Obiageli’s work features Black women and men in colorful, lucid portraits that are deeply infused with cultural traces of her origins. Inspired by family photo albums and images of her mother, father, and brothers, Obiageli also incorporates aesthetics from Nigeria’s booming movie industry, Nollywood. Her commission for Artist Development Fund will reflect around the Celebration of Self, Joyful Rhythm, and Beliefs & Rituals creative briefs, and feature subjects in their homes or personal spaces in Nigeria to express a sense of belonging.
With her work for companies like Dove, Getty Images, Girlgaze, VSCO, Adobe and more, Obiageli’s work continues to showcase the beauty of Black women while aiming to dismantle barriers and stereotypes surrounding Black women, one photograph at a time.
Image credit: Alp Peker.
Alp Peker
Alp Peker is a 24-year-old artist and photographer from Izmir, Turkey. He is a medical school graduate from Ege University and a photography graduate from AOF. His work focuses on abstract art portraits, often expressing protest against social norms as an entry point for commentary about human rights, discrimination, and gender inequality.
His commission project for Artist Development Fund is inspired by the Turkish culture, along with the juxtaposition of conservatism versus progressive lifestyles. He is currently a Premium collection artist with Adobe Stock, has exhibited twice in Grenoble, France, in 2019. His work has been published by VSCO, in Gucci Beauty, PhotoVogue, Lucie Foundation, Galerie Tracanelli, and others.
Image credit: Amaal Said.
Amaal Said
Amaal Said is a Danish-born Somali photographer and poet, currently based in London. She is concerned with different modes of storytelling and how best she can connect with people to document their stories.

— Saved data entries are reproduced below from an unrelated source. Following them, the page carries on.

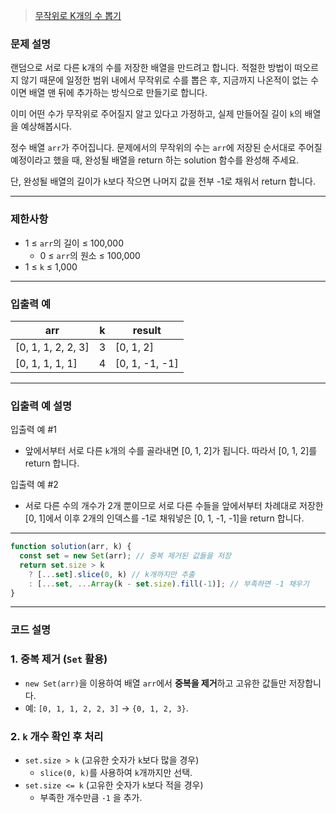 > [무작위로 K개의 수 뽑기](https://school.programmers.co.kr/learn/courses/30/lessons/181858)

### **문제 설명**

랜덤으로 서로 다른 k개의 수를 저장한 배열을 만드려고 합니다. 적절한 방법이 떠오르지 않기 때문에 일정한 범위 내에서 무작위로 수를 뽑은 후, 지금까지 나온적이 없는 수이면 배열 맨 뒤에 추가하는 방식으로 만들기로 합니다.

이미 어떤 수가 무작위로 주어질지 알고 있다고 가정하고, 실제 만들어질 길이 `k`의 배열을 예상해봅시다.

정수 배열 `arr`가 주어집니다. 문제에서의 무작위의 수는 `arr`에 저장된 순서대로 주어질 예정이라고 했을 때, 완성될 배열을 return 하는 solution 함수를 완성해 주세요.

단, 완성될 배열의 길이가 `k`보다 작으면 나머지 값을 전부 -1로 채워서 return 합니다.

---

### 제한사항

- 1 ≤ `arr`의 길이 ≤ 100,000
  - 0 ≤ `arr`의 원소 ≤ 100,000
- 1 ≤ `k` ≤ 1,000

---

### 입출력 예

| arr                | k   | result         |
| ------------------ | --- | -------------- |
| [0, 1, 1, 2, 2, 3] | 3   | [0, 1, 2]      |
| [0, 1, 1, 1, 1]    | 4   | [0, 1, -1, -1] |

---

### 입출력 예 설명

입출력 예 #1

- 앞에서부터 서로 다른 `k`개의 수를 골라내면 [0, 1, 2]가 됩니다. 따라서 [0, 1, 2]를 return 합니다.

입출력 예 #2

- 서로 다른 수의 개수가 2개 뿐이므로 서로 다른 수들을 앞에서부터 차례대로 저장한 [0, 1]에서 이후 2개의 인덱스를 -1로 채워넣은 [0, 1, -1, -1]을 return 합니다.

---

```jsx
function solution(arr, k) {
  const set = new Set(arr); // 중복 제거된 값들을 저장
  return set.size > k
    ? [...set].slice(0, k) // k개까지만 추출
    : [...set, ...Array(k - set.size).fill(-1)]; // 부족하면 -1 채우기
}
```

---

### **코드 설명**

### **1. 중복 제거 (`Set` 활용)**

- `new Set(arr)`을 이용하여 배열 `arr`에서 **중복을 제거**하고 고유한 값들만 저장합니다.
- 예: `[0, 1, 1, 2, 2, 3]` → `{0, 1, 2, 3}`.

### **2. `k` 개수 확인 후 처리**

- `set.size > k` (고유한 숫자가 `k`보다 많을 경우)
  - `slice(0, k)`를 사용하여 `k`개까지만 선택.
- `set.size <= k` (고유한 숫자가 `k`보다 적을 경우)
  - 부족한 개수만큼 `-1` 을 추가.
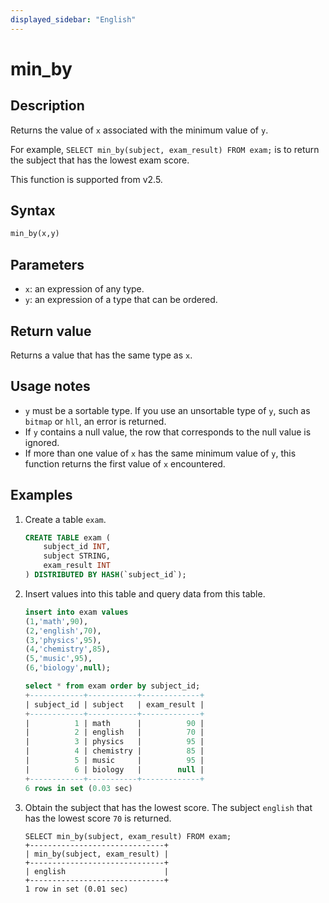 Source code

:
 ```yaml
---
displayed_sidebar: "English"
---
```


# min_by

## Description

Returns the value of `x` associated with the minimum value of `y`.

For example, `SELECT min_by(subject, exam_result) FROM exam;` is to return the subject that has the lowest exam score.

This function is supported from v2.5.

## Syntax

```Haskell
min_by(x,y)
```

## Parameters

- `x`: an expression of any type.
- `y`: an expression of a type that can be ordered.

## Return value

Returns a value that has the same type as `x`.

## Usage notes

- `y` must be a sortable type. If you use an unsortable type of `y`, such as `bitmap` or `hll`, an error is returned.
- If `y` contains a null value, the row that corresponds to the null value is ignored.
- If more than one value of `x` has the same minimum value of `y`, this function returns the first value of `x` encountered.

## Examples

1. Create a table `exam`.

    ```SQL
    CREATE TABLE exam (
        subject_id INT,
        subject STRING,
        exam_result INT
    ) DISTRIBUTED BY HASH(`subject_id`);
    ```

2. Insert values into this table and query data from this table.

    ```SQL
    insert into exam values
    (1,'math',90),
    (2,'english',70),
    (3,'physics',95),
    (4,'chemistry',85),
    (5,'music',95),
    (6,'biology',null);

    select * from exam order by subject_id;
    +------------+-----------+-------------+
    | subject_id | subject   | exam_result |
    +------------+-----------+-------------+
    |          1 | math      |          90 |
    |          2 | english   |          70 |
    |          3 | physics   |          95 |
    |          4 | chemistry |          85 |
    |          5 | music     |          95 |
    |          6 | biology   |        null |
    +------------+-----------+-------------+
    6 rows in set (0.03 sec)
    ```

3. Obtain the subject that has the lowest score.
   The subject `english` that has the lowest score `70` is returned.

    ```Plain
    SELECT min_by(subject, exam_result) FROM exam;
    +------------------------------+
    | min_by(subject, exam_result) |
    +------------------------------+
    | english                      |
    +------------------------------+
    1 row in set (0.01 sec)
    ```
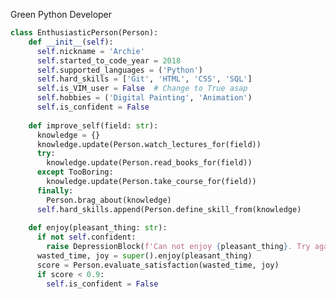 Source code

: Green Python Developer

```python
class EnthusiasticPerson(Person):
    def __init__(self):
      self.nickname = 'Archie'
      self.started_to_code_year = 2018
      self.supported_languages = ('Python')
      self.hard_skills = ['Git', 'HTML', 'CSS', 'SQL']
      self.is_VIM_user = False  # Change to True asap
      self.hobbies = ('Digital Painting', 'Animation')
      self.is_confident = False
      
    def improve_self(field: str):
      knowledge = {}
      knowledge.update(Person.watch_lectures_for(field))
      try:
        knowledge.update(Person.read_books_for(field))
      except TooBoring:
        knowledge.update(Person.take_course_for(field))
      finally:
        Person.brag_about(knowledge)
      self.hard_skills.append(Person.define_skill_from(knowledge)
    
    def enjoy(pleasant_thing: str):
      if not self.confident:
        raise DepressionBlock(f'Can not enjoy {pleasant_thing}. Try again later.')
      wasted_time, joy = super().enjoy(pleasant_thing)
      score = Person.evaluate_satisfaction(wasted_time, joy)
      if score < 0.9:
        self.is_confident = False
    
```
<!---
Archirk/Archirk is a ✨ special ✨ repository because its `README.md` (this file) appears on your GitHub profile.
You can click the Preview link to take a look at your changes.
--->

Her commission project for Artist Development Fund is inspired by the everyday rituals of Muslim women in Great Britain. Her photographs have been featured in Vogue, The Guardian and The New York Times. An accomplished writer, she won Wasafiri Magazine’s New Writing Prize for poetry in 2015. She is a member of Octavia, poetry collective for womxn of color, and is a former Barbican Young Poet.
Image credit: Ejatu Shaw.
Ejatu Shaw
Ejatu Shaw is a London-based visual artist and multidisciplinary content creator. Working with both analogue and digital photography, she creates imagery around the theme of identity and her own personal experiences with it. She also has a YouTube channel where she releases videos about photography, sharing what goes on behind the scenes of her photoshoots.

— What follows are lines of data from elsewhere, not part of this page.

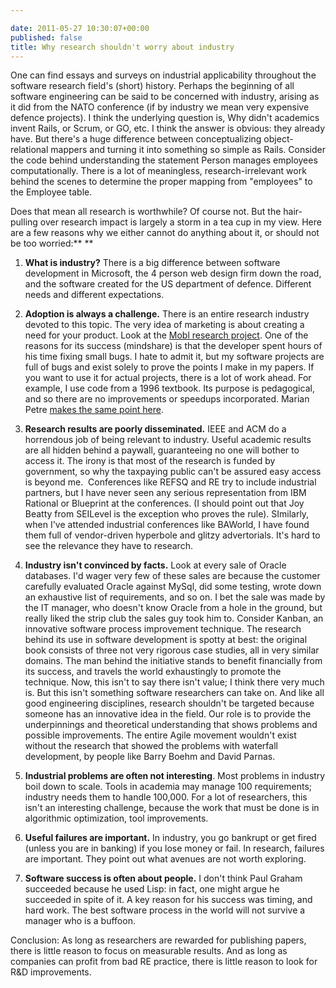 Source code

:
 ```yaml
---

date: 2011-05-27 10:30:07+00:00
published: false
title: Why research shouldn't worry about industry
---
```


One can find essays and surveys on industrial applicability throughout the software research field's (short) history. Perhaps the beginning of all software engineering can be said to be concerned with industry, arising as it did from the NATO conference (if by industry we mean very expensive defence projects). I think the underlying question is, Why didn't academics invent Rails, or Scrum, or GO, etc. I think the answer is obvious: they already have. But there's a huge difference between conceptualizing object-relational mappers and turning it into something so simple as Rails. Consider the code behind understanding the statement Person manages employees computationally. There is a lot of meaningless, research-irrelevant work behind the scenes to determine the proper mapping from "employees" to the Employee table.

Does that mean all research is worthwhile? Of course not. But the hair-pulling over research impact is largely a storm in a tea cup in my view. Here are a few reasons why we either cannot do anything about it, or should not be too worried:**
**



	
  1. **What is industry?** There is a big difference between software development in Microsoft, the 4 person web design firm down the road, and the software created for the US department of defence. Different needs and different expectations.

	
  2. **Adoption is always a challenge.** There is an entire research industry devoted to this topic. The very idea of marketing is about creating a need for your product. Look at the [Mobl research project](http://www.mobl-lang.org/). One of the reasons for its success (mindshare) is that the developer spent hours of his time fixing small bugs. I hate to admit it, but my software projects are full of bugs and exist solely to prove the points I make in my papers. If you want to use it for actual projects, there is a lot of work ahead. For example, I use code from a 1996 textbook. Its purpose is pedagogical, and so there are no improvements or speedups incorporated. Marian Petre [makes the same point here](http://catenary.wordpress.com/2011/05/19/how-do-practitioners-perceive-software-engineering-research/#comment-6782).

	
  3. **Research results are poorly disseminated.** IEEE and ACM do a horrendous job of being relevant to industry. Useful academic results are all hidden behind a paywall, guaranteeing no one will bother to access it. The irony is that most of the research is funded by government, so why the taxpaying public can't be assured easy access is beyond me.  Conferences like REFSQ and RE try to include industrial partners, but I have never seen any serious representation from IBM Rational or Blueprint at the conferences. (I should point out that Joy Beatty from SEILevel is the exception who proves the rule). SImilarly, when I've attended industrial conferences like BAWorld, I have found them full of vendor-driven hyperbole and glitzy advertorials. It's hard to see the relevance they have to research.

	
  4. **Industry isn't convinced by facts.** Look at every sale of Oracle databases. I'd wager very few of these sales are because the customer carefully evaluated Oracle against MySql, did some testing, wrote down an exhaustive list of requirements, and so on. I bet the sale was made by the IT manager, who doesn't know Oracle from a hole in the ground, but really liked the strip club the sales guy took him to. Consider Kanban, an innovative software process improvement technique. The research behind its use in software development is spotty at best: the original book consists of three not very rigorous case studies, all in very similar domains. The man behind the initiative stands to benefit financially from its success, and travels the world exhaustingly to promote the technique. Now, this isn't to say there isn't value; I think there very much is. But this isn't something software researchers can take on. And like all good engineering disciplines, research shouldn't be targeted because someone has an innovative idea in the field. Our role is to provide the underpinnings and theoretical understanding that shows problems and possible improvements. The entire Agile movement wouldn't exist without the research that showed the problems with waterfall development, by people like Barry Boehm and David Parnas.

	
  5. **Industrial problems are often not interesting**. Most problems in industry boil down to scale. Tools in academia may manage 100 requirements; industry needs them to handle 100,000. For a lot of researchers, this isn't an interesting challenge, because the work that must be done is in algorithmic optimization, tool improvements.

	
  6. **Useful failures are important.** In industry, you go bankrupt or get fired (unless you are in banking) if you lose money or fail. In research, failures are important. They point out what avenues are not worth exploring.

	
  7. **Software success is often about people.** I don't think Paul Graham succeeded because he used Lisp: in fact, one might argue he succeeded in spite of it. A key reason for his success was timing, and hard work. The best software process in the world will not survive a manager who is a buffoon.


Conclusion: As long as researchers are rewarded for publishing papers, there is little reason to focus on measurable results. And as long as companies can profit from bad RE practice, there is little reason to look for R&D improvements.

Her commission project for Artist Development Fund is inspired by Black girl/boy joy, as well as Black love and families. Her work has been featured in publications including DAZED, Indie Mag, Hypebeast, Okay Africa, Vogue, Afropunk, Reform the Fund, 1991 Zine, Notion Mag, Fader, and others.
Image credit: Andrea Vollgas.
Andrea Vollgas
Andrea Vollgas, also known as Vollgas Studio, is a queer, feminist illustrator, storyteller and creative mentor, living and working between Germany and Switzerland. She believes that all people have the power to challenge preconceived notions and break through inauthentic social expectations and standards of beauty.
In her work, Andrea visualizes diverse voices by people and small businesses. These colorful depictions question the status quo and tell stories of uniqueness and feminism. Her goal is to use her artwork to create a truly diverse and representative visualization of today’s society and beliefs. Her commission project for Artist Development Fund is focused on visibility for the underrepresented, and will feature womxn, the LGBTQIA+ community, and the variation of body types and their beauty through her illustrations.